__INSTRUCTIONS FOR THE TASK__
Omit all pictures, then retype the data exactly as given.

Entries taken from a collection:
* * *
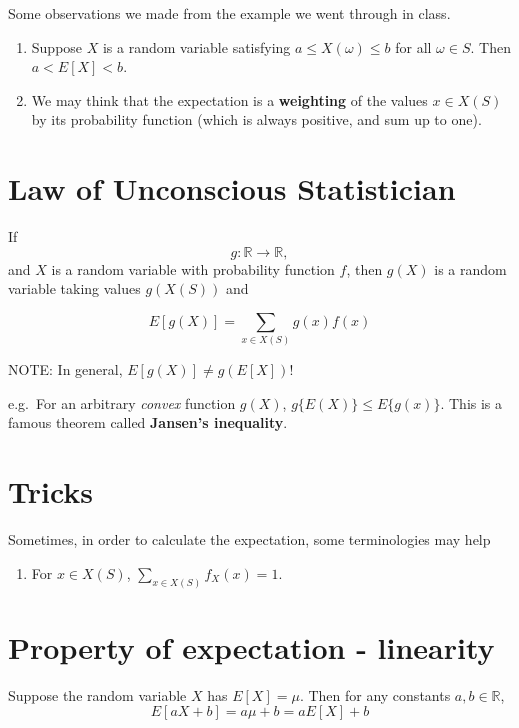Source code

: \documentclass[
]{book}
\providecommand{\tightlist}{%
  \setlength{\itemsep}{0pt}\setlength{\parskip}{0pt}}
\theoremstyle{definition}
\theoremstyle{definition}
\theoremstyle{definition}
\theoremstyle{definition}
\theoremstyle{remark}
\begin{document}
Some observations we made from the example we went through in class.

\begin{enumerate}
\def\labelenumi{\arabic{enumi}.}
\item
  Suppose \(X\) is a random variable satisfying \(a \le X(\omega) \le b\) for all \(\omega \in S\). Then \(a<E[X]<b\).
\item
  We may think that the expectation is a \textbf{weighting} of the values \(x\in X(S)\) by its probability function (which is always positive, and sum up to one).
\end{enumerate}

\section{Law of Unconscious Statistician}\label{law-of-unconscious-statistician}

If
\[
g: {\mathbb R} \to {\mathbb R},
\]
and \(X\) is a random variable with probability function \(f\), then \(g(X)\) is a random variable taking values \(g(X(S))\) and

\[
E[g(X)] = \sum_{x \in X(S)} g(x) f(x)
\]

NOTE: In general, \(E[g(X)]\ne g(E[X])\)!

e.g.~For an arbitrary \emph{convex} function \(g(X)\), \(g\{E(X)\} \le E\{g(x)\}\). This is a famous theorem called \textbf{Jansen's inequality}.

\section{Tricks}\label{tricks}

Sometimes, in order to calculate the expectation, some terminologies may help

\begin{enumerate}
\def\labelenumi{\arabic{enumi}.}
\tightlist
\item
  For \(x\in X(S)\), \(\sum_{x\in X(S)} f_X(x)=1\).
\end{enumerate}

\section{Property of expectation - linearity}\label{property-of-expectation---linearity}

Suppose the random variable \(X\) has \(E[X]=\mu\). Then for any constants \(a,b\in\mathbb{R}\),
\[ E[aX+b]= a \mu + b = a E[X]+b\]
\end{document}
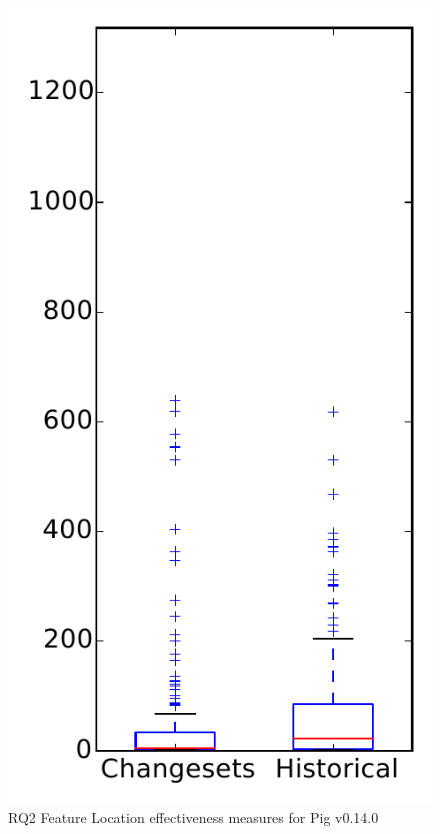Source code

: 
\begin{figure}
\centering
\includegraphics[height=0.4\textheight]{figures/flt/rq2_pig}
\caption{RQ2 Feature Location effectiveness measures for Pig v0.14.0}
\label{fig:flt:rq2:pig}
\end{figure}
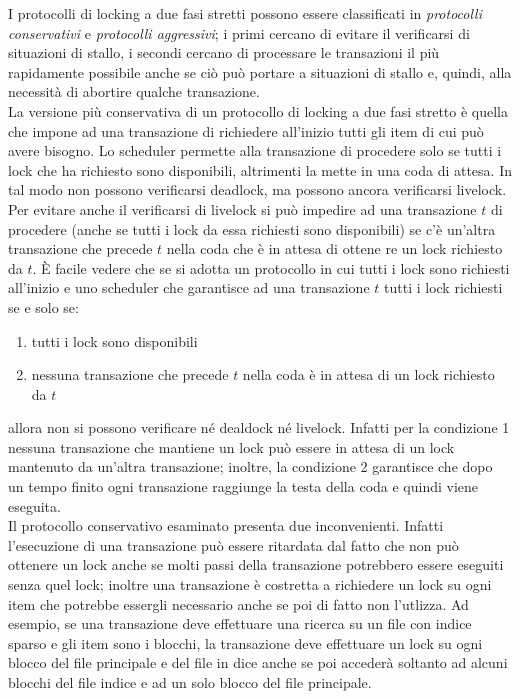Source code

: I protocolli di locking a due fasi stretti possono essere classificati in \emph{protocolli conservativi} e
\emph{protocolli aggressivi}; i primi cercano di evitare il verificarsi di situazioni di stallo, i secondi cercano
di processare le transazioni il più rapidamente possibile anche se ciò può portare a situazioni di
stallo e, quindi, alla necessità di abortire qualche transazione.\\

La versione più conservativa di un protocollo di locking a due fasi stretto è quella che impone ad
una transazione di richiedere all'inizio tutti gli item di cui può avere bisogno. Lo scheduler permette
alla transazione di procedere solo se tutti i lock che ha richiesto sono disponibili, altrimenti la mette
in una coda di attesa. In tal modo non possono verificarsi deadlock, ma possono ancora verificarsi
livelock. Per evitare anche il verificarsi di livelock si può impedire ad una transazione $t$ di
procedere (anche se tutti i lock da essa richiesti sono disponibili) se c'è un'altra transazione che
precede $t$ nella coda che è in attesa di ottene re un lock richiesto da $t$. \`E facile vedere che se si
adotta un protocollo in cui tutti i lock sono richiesti all'inizio e uno scheduler che garantisce ad una
transazione $t$ tutti i lock richiesti se e solo se:
\begin{enumerate}
 \item tutti i lock sono disponibili
 \item nessuna transazione che precede $t$ nella coda è in attesa di un lock richiesto da $t$
\end{enumerate}
allora non si possono verificare né dealdock né livelock. Infatti per la condizione 1 nessuna
transazione che mantiene un lock può essere in attesa di un lock mantenuto da un'altra transazione;
inoltre, la condizione 2 garantisce che dopo un tempo finito ogni transazione raggiunge la testa della
coda e quindi viene eseguita.\\

Il protocollo conservativo esaminato presenta due inconvenienti. Infatti l'esecuzione di una
transazione può essere ritardata dal fatto che non può ottenere un lock anche se molti passi della
transazione potrebbero essere eseguiti senza quel lock; inoltre una transazione è costretta a
richiedere un lock su ogni item che potrebbe essergli necessario anche se poi di fatto non l'utlizza.
Ad esempio, se una transazione deve effettuare una ricerca su un file con indice sparso e gli item
sono i blocchi, la transazione deve effettuare un lock su ogni blocco del file principale e del file
in dice anche se poi accederà soltanto ad alcuni blocchi del file indice e ad un solo blocco del file
principale.\\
* * *
__TASK OUTPUT__
Source code

: \documentclass[
]{book}
\providecommand{\tightlist}{%
  \setlength{\itemsep}{0pt}\setlength{\parskip}{0pt}}
\theoremstyle{definition}
\theoremstyle{definition}
\theoremstyle{definition}
\theoremstyle{definition}
\theoremstyle{remark}
\begin{document}
Some observations we made from the example we went through in class.

\begin{enumerate}
\def\labelenumi{\arabic{enumi}.}
\item
  Suppose \(X\) is a random variable satisfying \(a \le X(\omega) \le b\) for all \(\omega \in S\). Then \(a<E[X]<b\).
\item
  We may think that the expectation is a \textbf{weighting} of the values \(x\in X(S)\) by its probability function (which is always positive, and sum up to one).
\end{enumerate}

\section{Law of Unconscious Statistician}\label{law-of-unconscious-statistician}

If
\[
g: {\mathbb R} \to {\mathbb R},
\]
and \(X\) is a random variable with probability function \(f\), then \(g(X)\) is a random variable taking values \(g(X(S))\) and

\[
E[g(X)] = \sum_{x \in X(S)} g(x) f(x)
\]

NOTE: In general, \(E[g(X)]\ne g(E[X])\)!

e.g.~For an arbitrary \emph{convex} function \(g(X)\), \(g\{E(X)\} \le E\{g(x)\}\). This is a famous theorem called \textbf{Jansen's inequality}.

\section{Tricks}\label{tricks}

Sometimes, in order to calculate the expectation, some terminologies may help

\begin{enumerate}
\def\labelenumi{\arabic{enumi}.}
\tightlist
\item
  For \(x\in X(S)\), \(\sum_{x\in X(S)} f_X(x)=1\).
\end{enumerate}

\section{Property of expectation - linearity}\label{property-of-expectation---linearity}

Suppose the random variable \(X\) has \(E[X]=\mu\). Then for any constants \(a,b\in\mathbb{R}\),
\[ E[aX+b]= a \mu + b = a E[X]+b\]
\end{document}
Source code

: 
\begin{figure}
\centering
\includegraphics[height=0.4\textheight]{figures/flt/rq2_pig}
\caption{RQ2 Feature Location effectiveness measures for Pig v0.14.0}
\label{fig:flt:rq2:pig}
\end{figure}
Source code

: I protocolli di locking a due fasi stretti possono essere classificati in \emph{protocolli conservativi} e
\emph{protocolli aggressivi}; i primi cercano di evitare il verificarsi di situazioni di stallo, i secondi cercano
di processare le transazioni il più rapidamente possibile anche se ciò può portare a situazioni di
stallo e, quindi, alla necessità di abortire qualche transazione.\\

La versione più conservativa di un protocollo di locking a due fasi stretto è quella che impone ad
una transazione di richiedere all'inizio tutti gli item di cui può avere bisogno. Lo scheduler permette
alla transazione di procedere solo se tutti i lock che ha richiesto sono disponibili, altrimenti la mette
in una coda di attesa. In tal modo non possono verificarsi deadlock, ma possono ancora verificarsi
livelock. Per evitare anche il verificarsi di livelock si può impedire ad una transazione $t$ di
procedere (anche se tutti i lock da essa richiesti sono disponibili) se c'è un'altra transazione che
precede $t$ nella coda che è in attesa di ottene re un lock richiesto da $t$. \`E facile vedere che se si
adotta un protocollo in cui tutti i lock sono richiesti all'inizio e uno scheduler che garantisce ad una
transazione $t$ tutti i lock richiesti se e solo se:
\begin{enumerate}
 \item tutti i lock sono disponibili
 \item nessuna transazione che precede $t$ nella coda è in attesa di un lock richiesto da $t$
\end{enumerate}
allora non si possono verificare né dealdock né livelock. Infatti per la condizione 1 nessuna
transazione che mantiene un lock può essere in attesa di un lock mantenuto da un'altra transazione;
inoltre, la condizione 2 garantisce che dopo un tempo finito ogni transazione raggiunge la testa della
coda e quindi viene eseguita.\\

Il protocollo conservativo esaminato presenta due inconvenienti. Infatti l'esecuzione di una
transazione può essere ritardata dal fatto che non può ottenere un lock anche se molti passi della
transazione potrebbero essere eseguiti senza quel lock; inoltre una transazione è costretta a
richiedere un lock su ogni item che potrebbe essergli necessario anche se poi di fatto non l'utlizza.
Ad esempio, se una transazione deve effettuare una ricerca su un file con indice sparso e gli item
sono i blocchi, la transazione deve effettuare un lock su ogni blocco del file principale e del file
in dice anche se poi accederà soltanto ad alcuni blocchi del file indice e ad un solo blocco del file
principale.\\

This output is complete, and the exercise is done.